Only the lines holding "lang" are wanted. Copy every one from the records below.

* _Saved entries_
· · · · · · ·

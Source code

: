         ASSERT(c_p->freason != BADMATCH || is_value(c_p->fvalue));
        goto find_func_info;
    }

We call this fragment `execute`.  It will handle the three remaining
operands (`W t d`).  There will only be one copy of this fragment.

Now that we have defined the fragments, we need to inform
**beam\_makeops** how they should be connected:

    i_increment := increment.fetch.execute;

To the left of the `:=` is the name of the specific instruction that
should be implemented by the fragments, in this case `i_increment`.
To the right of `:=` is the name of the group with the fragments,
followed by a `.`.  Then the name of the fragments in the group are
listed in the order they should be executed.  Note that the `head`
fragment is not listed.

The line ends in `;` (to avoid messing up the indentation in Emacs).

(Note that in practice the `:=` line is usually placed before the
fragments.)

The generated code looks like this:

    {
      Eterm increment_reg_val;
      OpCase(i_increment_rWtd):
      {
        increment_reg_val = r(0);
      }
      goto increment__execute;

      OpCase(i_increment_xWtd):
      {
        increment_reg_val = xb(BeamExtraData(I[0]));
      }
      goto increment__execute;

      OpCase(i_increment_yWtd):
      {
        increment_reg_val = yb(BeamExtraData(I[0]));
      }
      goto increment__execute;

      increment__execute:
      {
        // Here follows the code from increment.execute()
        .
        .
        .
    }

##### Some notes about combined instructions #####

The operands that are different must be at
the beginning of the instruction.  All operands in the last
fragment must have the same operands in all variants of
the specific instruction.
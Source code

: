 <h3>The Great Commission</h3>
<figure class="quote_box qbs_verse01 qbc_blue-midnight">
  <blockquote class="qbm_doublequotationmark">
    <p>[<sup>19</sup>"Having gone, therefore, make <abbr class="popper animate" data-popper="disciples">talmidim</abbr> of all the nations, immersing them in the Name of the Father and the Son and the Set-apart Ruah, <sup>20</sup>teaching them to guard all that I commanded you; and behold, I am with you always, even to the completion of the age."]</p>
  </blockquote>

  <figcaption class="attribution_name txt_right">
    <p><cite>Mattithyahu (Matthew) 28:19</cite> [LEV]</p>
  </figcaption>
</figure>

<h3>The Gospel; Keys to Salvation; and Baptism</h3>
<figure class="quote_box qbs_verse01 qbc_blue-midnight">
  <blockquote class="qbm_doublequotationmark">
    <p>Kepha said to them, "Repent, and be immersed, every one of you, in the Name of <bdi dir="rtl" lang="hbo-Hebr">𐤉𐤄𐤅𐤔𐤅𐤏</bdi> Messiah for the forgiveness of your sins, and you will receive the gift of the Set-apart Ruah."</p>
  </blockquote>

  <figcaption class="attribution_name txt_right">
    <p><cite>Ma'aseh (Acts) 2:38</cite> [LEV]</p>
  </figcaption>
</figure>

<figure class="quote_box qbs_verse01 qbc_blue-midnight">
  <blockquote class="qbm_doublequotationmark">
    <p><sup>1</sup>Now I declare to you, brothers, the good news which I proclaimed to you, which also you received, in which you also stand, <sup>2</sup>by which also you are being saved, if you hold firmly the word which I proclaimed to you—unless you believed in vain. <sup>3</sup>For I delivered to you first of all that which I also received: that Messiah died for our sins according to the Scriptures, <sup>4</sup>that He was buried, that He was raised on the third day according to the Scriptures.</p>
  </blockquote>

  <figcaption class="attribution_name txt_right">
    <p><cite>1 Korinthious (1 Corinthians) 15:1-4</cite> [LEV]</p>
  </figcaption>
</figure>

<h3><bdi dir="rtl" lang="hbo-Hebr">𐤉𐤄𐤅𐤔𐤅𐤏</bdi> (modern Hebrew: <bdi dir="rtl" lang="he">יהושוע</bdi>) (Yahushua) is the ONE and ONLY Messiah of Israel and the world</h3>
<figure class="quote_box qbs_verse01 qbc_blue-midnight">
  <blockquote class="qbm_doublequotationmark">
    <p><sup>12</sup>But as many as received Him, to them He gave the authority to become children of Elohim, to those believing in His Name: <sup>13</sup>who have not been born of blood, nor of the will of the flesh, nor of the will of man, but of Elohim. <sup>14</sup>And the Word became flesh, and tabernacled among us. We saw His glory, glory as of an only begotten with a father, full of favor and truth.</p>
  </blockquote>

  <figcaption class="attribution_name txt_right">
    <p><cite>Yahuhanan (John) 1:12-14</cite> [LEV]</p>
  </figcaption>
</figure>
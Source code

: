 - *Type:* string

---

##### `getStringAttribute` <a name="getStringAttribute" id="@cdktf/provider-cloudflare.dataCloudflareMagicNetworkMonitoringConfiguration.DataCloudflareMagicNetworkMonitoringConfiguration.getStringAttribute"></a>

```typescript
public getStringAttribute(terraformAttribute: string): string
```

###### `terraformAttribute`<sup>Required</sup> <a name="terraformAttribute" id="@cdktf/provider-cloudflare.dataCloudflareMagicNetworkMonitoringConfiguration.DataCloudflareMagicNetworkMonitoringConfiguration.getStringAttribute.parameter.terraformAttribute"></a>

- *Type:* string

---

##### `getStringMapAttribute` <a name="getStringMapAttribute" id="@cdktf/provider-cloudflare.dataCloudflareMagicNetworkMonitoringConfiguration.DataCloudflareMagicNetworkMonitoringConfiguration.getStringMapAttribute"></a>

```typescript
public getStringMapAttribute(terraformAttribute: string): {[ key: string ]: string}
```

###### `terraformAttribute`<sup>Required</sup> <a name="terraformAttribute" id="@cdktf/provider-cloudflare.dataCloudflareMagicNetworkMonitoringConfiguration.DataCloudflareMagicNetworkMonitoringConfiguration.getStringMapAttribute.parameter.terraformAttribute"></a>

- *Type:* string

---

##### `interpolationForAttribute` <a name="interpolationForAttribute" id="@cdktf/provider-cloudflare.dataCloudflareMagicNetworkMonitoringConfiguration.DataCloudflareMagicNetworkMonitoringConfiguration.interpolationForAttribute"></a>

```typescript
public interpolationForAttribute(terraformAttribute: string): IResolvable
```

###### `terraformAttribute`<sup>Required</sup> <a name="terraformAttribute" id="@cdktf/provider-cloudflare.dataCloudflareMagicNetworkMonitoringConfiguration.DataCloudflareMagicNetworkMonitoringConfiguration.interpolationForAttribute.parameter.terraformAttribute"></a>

· · · · · · ·

* _Expected answer_
    <p>Kepha said to them, "Repent, and be immersed, every one of you, in the Name of <bdi dir="rtl" lang="hbo-Hebr">𐤉𐤄𐤅𐤔𐤅𐤏</bdi> Messiah for the forgiveness of your sins, and you will receive the gift of the Set-apart Ruah."</p>
<h3><bdi dir="rtl" lang="hbo-Hebr">𐤉𐤄𐤅𐤔𐤅𐤏</bdi> (modern Hebrew: <bdi dir="rtl" lang="he">יהושוע</bdi>) (Yahushua) is the ONE and ONLY Messiah of Israel and the world</h3>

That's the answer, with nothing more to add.